I'm not quite sure if this is a typo or not but you have to either re-write your integral after you've integrated in terms of $x$ again if you're going to evaluate it with those limits (which I think you've done by putting the $2$ back in but it got a bit confusing by keeping it in terms of $u$) OR change your limits for $u$ i.e. $u = 2x \implies 1 \to 2, \ 5 \to 10$.

Quote:

$\dfrac{59049}{2\ln 3}$ - $\dfrac{9}{2\ln 3} = \dfrac{59040}{2\ln 3} = \dfrac{29520}{\ln 3}$
That's correct. :)
• September 4th 2013, 11:05 PM
Jason76
Re: a to the u integral
Now, it's all coming together.

Pretty sure, this is right:

$\int_{5}^{1} 3^{2x} dx$.

$u = 2x$.

$du = 2 dx \rightarrow du(\dfrac{1}{2}) = dx \rightarrow \dfrac{du}{2} = dx$.
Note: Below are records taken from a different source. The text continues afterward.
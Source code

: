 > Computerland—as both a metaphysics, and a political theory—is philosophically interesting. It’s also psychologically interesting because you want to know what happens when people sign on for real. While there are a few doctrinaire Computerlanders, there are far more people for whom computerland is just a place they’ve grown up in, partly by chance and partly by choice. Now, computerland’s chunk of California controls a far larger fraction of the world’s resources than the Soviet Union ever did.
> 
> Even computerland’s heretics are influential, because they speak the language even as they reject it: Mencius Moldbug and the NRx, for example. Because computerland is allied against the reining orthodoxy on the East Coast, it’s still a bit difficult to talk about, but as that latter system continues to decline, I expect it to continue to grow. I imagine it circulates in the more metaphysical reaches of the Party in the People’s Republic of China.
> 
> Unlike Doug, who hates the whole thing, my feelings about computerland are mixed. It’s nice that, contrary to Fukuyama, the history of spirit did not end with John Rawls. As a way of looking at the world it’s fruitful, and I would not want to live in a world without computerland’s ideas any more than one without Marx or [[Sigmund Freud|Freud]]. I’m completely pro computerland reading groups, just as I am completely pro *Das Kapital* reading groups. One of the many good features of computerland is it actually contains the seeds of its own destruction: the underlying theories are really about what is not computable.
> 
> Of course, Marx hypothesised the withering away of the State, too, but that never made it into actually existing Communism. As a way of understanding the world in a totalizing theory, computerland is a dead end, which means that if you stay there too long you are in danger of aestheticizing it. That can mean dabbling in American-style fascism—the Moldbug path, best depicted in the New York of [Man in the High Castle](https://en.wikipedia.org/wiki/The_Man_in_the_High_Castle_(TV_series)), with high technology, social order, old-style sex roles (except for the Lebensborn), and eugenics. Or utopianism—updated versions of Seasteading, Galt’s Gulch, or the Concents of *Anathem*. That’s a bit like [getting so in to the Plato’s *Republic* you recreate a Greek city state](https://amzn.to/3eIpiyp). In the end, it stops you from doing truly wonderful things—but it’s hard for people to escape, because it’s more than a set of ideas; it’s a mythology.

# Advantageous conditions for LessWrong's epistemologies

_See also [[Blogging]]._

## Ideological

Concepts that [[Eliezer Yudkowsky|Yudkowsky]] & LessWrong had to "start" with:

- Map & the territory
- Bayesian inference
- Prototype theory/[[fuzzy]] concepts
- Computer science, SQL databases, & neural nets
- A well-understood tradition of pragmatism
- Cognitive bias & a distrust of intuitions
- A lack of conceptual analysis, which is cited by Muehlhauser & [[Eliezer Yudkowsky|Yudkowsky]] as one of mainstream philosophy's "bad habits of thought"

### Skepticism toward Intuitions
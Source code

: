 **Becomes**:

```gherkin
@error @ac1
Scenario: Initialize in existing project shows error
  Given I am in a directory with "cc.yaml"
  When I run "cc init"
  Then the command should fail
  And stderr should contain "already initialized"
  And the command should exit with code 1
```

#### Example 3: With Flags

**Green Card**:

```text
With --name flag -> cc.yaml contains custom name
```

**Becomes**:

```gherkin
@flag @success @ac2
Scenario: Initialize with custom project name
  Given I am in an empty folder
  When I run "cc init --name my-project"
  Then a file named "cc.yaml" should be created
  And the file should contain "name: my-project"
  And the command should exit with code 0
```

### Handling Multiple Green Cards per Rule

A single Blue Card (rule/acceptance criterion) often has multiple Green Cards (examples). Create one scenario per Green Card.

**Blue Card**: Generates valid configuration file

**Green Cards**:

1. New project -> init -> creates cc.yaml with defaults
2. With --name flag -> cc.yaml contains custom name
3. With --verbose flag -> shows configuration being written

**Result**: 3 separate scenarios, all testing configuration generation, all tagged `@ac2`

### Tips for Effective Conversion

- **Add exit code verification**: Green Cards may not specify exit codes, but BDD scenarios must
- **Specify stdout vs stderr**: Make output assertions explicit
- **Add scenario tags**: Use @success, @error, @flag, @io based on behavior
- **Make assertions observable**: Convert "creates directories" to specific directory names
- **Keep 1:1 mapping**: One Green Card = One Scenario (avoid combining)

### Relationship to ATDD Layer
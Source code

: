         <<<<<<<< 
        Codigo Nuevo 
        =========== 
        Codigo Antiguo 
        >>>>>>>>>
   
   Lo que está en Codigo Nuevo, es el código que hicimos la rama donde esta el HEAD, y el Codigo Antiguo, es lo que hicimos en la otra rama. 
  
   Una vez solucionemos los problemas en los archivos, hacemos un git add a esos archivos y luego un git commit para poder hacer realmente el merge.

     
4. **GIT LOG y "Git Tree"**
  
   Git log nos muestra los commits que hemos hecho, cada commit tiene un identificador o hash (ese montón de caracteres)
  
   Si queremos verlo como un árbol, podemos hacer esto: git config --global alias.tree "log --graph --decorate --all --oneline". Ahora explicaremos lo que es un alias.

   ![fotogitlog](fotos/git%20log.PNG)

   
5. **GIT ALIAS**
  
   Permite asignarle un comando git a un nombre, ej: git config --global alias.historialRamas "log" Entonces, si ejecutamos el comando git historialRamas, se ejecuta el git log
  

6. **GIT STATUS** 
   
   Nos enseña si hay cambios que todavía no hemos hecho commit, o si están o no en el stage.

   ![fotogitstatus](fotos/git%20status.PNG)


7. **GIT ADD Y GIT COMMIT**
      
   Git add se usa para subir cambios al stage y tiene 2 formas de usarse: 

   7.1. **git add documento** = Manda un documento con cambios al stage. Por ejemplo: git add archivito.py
$\dfrac{1}{2} \int_{5}^{1} 3^{u} du \rightarrow \int_{5}^{1} (\dfrac{1}{2}) 3^{u} du \rightarrow \dfrac{3^{u}}{2}$.

$= \dfrac{3^{u}}{2\ln 3} |_{5}^{1} \rightarrow \dfrac{3^{2x}}{2\ln 3} |_{5}^{1}$.

$\dfrac{3^{2(5)}}{2\ln 3} - \dfrac{3^{2(1)}}{2\ln 3} \rightarrow \dfrac{3^{10}}{2\ln 3} - \dfrac{3^{2}}{2\ln 3}$.

$= \dfrac{59049}{2\ln 3} \rightarrow \dfrac{29520}{\ln 3}$.